# Algorithms for Piecewise Constant Signal Approximations

**Authors:** Leif Bergerhoff, Joachim Weickert, Yehuda Dar

arXiv: 1903.01320 · 2019-06-12

## TL;DR

This paper compares algorithms for approximating one-dimensional signals with piecewise constant segments, highlighting the limitations of existing methods and proposing a new optimization approach that performs better on nonsmooth signals.

## Contribution

It reformulates a recent adaptive sampling method, analyzes its limitations, and introduces a particle swarm optimization approach that overcomes these issues.

## Key findings

- The direct optimization approach outperforms the Dar--Bruckstein method on nonsmooth signals.
- The principle of error balancing is not always optimal for l^2 norm data approximation.
- The paper provides a theoretical analysis of existing algorithms and proposes a more flexible alternative.

## Abstract

We consider the problem of finding optimal piecewise constant approximations of one-dimensional signals.

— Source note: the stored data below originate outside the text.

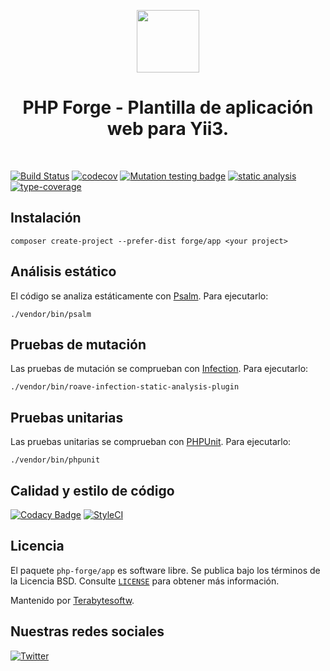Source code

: <p align="center">
    <a href="https://github.com/php-forge/app" target="_blank">
        <img src="https://avatars.githubusercontent.com/u/103309199?s=400&u=ca3561c692f53ed7eb290d3bb226a2828741606f&v=4" height="100px">
    </a>
    <h1 align="center">PHP Forge - Plantilla de aplicaci&oacuten web para Yii3.</h1>
    <br>
</p>

[![Build Status](https://github.com/php-forge/app/workflows/build/badge.svg)](https://github.com/php-forge/app/actions?query=workflow%3Abuild)
[![codecov](https://codecov.io/gh/php-forge/app/branch/main/graph/badge.svg?token=KB6T5KMGED)](https://codecov.io/gh/php-forge/app)
[![Mutation testing badge](https://img.shields.io/endpoint?style=flat&url=https%3A%2F%2Fbadge-api.stryker-mutator.io%2Fgithub.com%2Fphp-forge%2Fapp%2Fmain)](https://dashboard.stryker-mutator.io/reports/github.com/php-forge/app/main)
[![static analysis](https://github.com/php-forge/app/workflows/static%20analysis/badge.svg)](https://github.com/php-forge/app/actions?query=workflow%3A%22static+analysis%22)
[![type-coverage](https://shepherd.dev/github/php-forge/app/coverage.svg)](https://shepherd.dev/github/php-forge/app)

## Instalación

```shell
composer create-project --prefer-dist forge/app <your project>
```

## Análisis estático

El código se analiza estáticamente con [Psalm](https://psalm.dev/docs). Para ejecutarlo:

```shell
./vendor/bin/psalm
```

## Pruebas de mutación

Las pruebas de mutación se comprueban con [Infection](https://infection.github.io/). Para ejecutarlo:

```shell
./vendor/bin/roave-infection-static-analysis-plugin
```

## Pruebas unitarias

Las pruebas unitarias se comprueban con [PHPUnit](https://phpunit.de/). Para ejecutarlo:

```shell
./vendor/bin/phpunit
```

## Calidad y estilo de código

[![Codacy Badge](https://app.codacy.com/project/badge/Grade/5265edb5b21e4b3eb04bf869f4f0ce9f)](https://www.codacy.com/gh/php-forge/app/dashboard?utm_source=github.com&amp;utm_medium=referral&amp;utm_content=php-forge/app&amp;utm_campaign=Badge_Grade)
[![StyleCI](https://github.styleci.io/repos/494495136/shield?branch=main)](https://github.styleci.io/repos/494495136?branch=main)

## Licencia

El paquete `php-forge/app` es software libre. Se publica bajo los términos de la Licencia BSD.
Consulte [`LICENSE`](./LICENSE.md) para obtener más información.

Mantenido por [Terabytesoftw](https://github.com/terabytesoftw).

## Nuestras redes sociales

[![Twitter](https://img.shields.io/badge/twitter-follow-1DA1F2?logo=twitter&logoColor=1DA1F2&labelColor=555555?style=flat)](https://twitter.com/PhpForge)
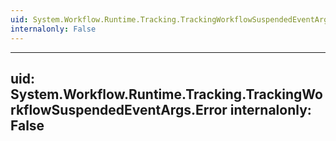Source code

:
 ```yaml
---
uid: System.Workflow.Runtime.Tracking.TrackingWorkflowSuspendedEventArgs
internalonly: False
---
```


---
uid: System.Workflow.Runtime.Tracking.TrackingWorkflowSuspendedEventArgs.Error
internalonly: False
---
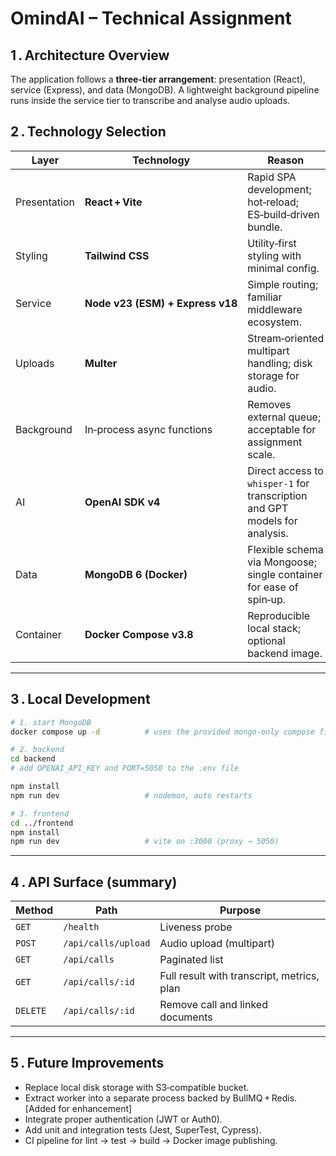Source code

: # OmindAI – Technical Assignment

## 1 . Architecture Overview

The application follows a **three‑tier arrangement**: presentation (React), service (Express), and data (MongoDB).  A lightweight background pipeline runs inside the service tier to transcribe and analyse audio uploads.


## 2 . Technology Selection

| Layer        | Technology                       | Reason                                                                      |
| ------------ | -------------------------------- | --------------------------------------------------------------------------- |
| Presentation | **React + Vite**                 | Rapid SPA development; hot‑reload; ES‑build‑driven bundle.                  |
| Styling      | **Tailwind CSS**                 | Utility‑first styling with minimal config.                                  |
| Service      | **Node v23 (ESM) + Express v18** | Simple routing; familiar middleware ecosystem.                              |
| Uploads      | **Multer**                       | Stream‑oriented multipart handling; disk storage for audio.                 |
| Background   | In‑process async functions       | Removes external queue; acceptable for assignment scale.                    |
| AI           | **OpenAI SDK v4**                | Direct access to `whisper-1` for transcription and GPT models for analysis. |
| Data         | **MongoDB 6 (Docker)**           | Flexible schema via Mongoose; single container for ease of spin‑up.         |
| Container    | **Docker Compose v3.8**          | Reproducible local stack; optional backend image.                           |

---

## 3 . Local Development

```bash
# 1. start MongoDB
docker compose up -d          # uses the provided mongo‑only compose file

# 2. backend
cd backend
# add OPENAI_API_KEY and PORT=5050 to the .env file

npm install
npm run dev                   # nodemon, auto restarts

# 3. frontend
cd ../frontend
npm install
npm run dev                   # vite on :3000 (proxy → 5050)
```

---

## 4 . API Surface (summary)

| Method   | Path                | Purpose                                    |
| -------- | ------------------- | ------------------------------------------ |
| `GET`    | `/health`           | Liveness probe                             |
| `POST`   | `/api/calls/upload` | Audio upload (multipart)                   |
| `GET`    | `/api/calls`        | Paginated list                             |
| `GET`    | `/api/calls/:id`    | Full result with transcript, metrics, plan |
| `DELETE` | `/api/calls/:id`    | Remove call and linked documents           |

---

## 5 . Future Improvements

* Replace local disk storage with S3‑compatible bucket.
* Extract worker into a separate process backed by BullMQ + Redis. [Added for enhancement]
* Integrate proper authentication (JWT or Auth0).
* Add unit and integration tests (Jest, SuperTest, Cypress).
* CI pipeline for lint → test → build → Docker image publishing.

These approximations should consist of a specified number of segments (samples) and minimise the mean squared error to the original signal. We formalise this goal as a discrete nonconvex optimisation problem, for which we study two algorithms. First we reformulate a recent adaptive sampling method by Dar and Bruckstein in a compact and transparent way. This allows us to analyse its limitations when it comes to violations of its three key assumptions: signal smoothness, local linearity, and error balancing. As a remedy, we propose a direct optimisation approach which does not rely on any of these assumptions and employs a particle swarm optimisation algorithm. Our experiments show that for nonsmooth signals or low sample numbers, the direct optimisation approach offers substantial qualitative advantages over the Dar--Bruckstein method. As a more general contribution, we disprove the optimality of the principle of error balancing for optimising data in the l^2 norm.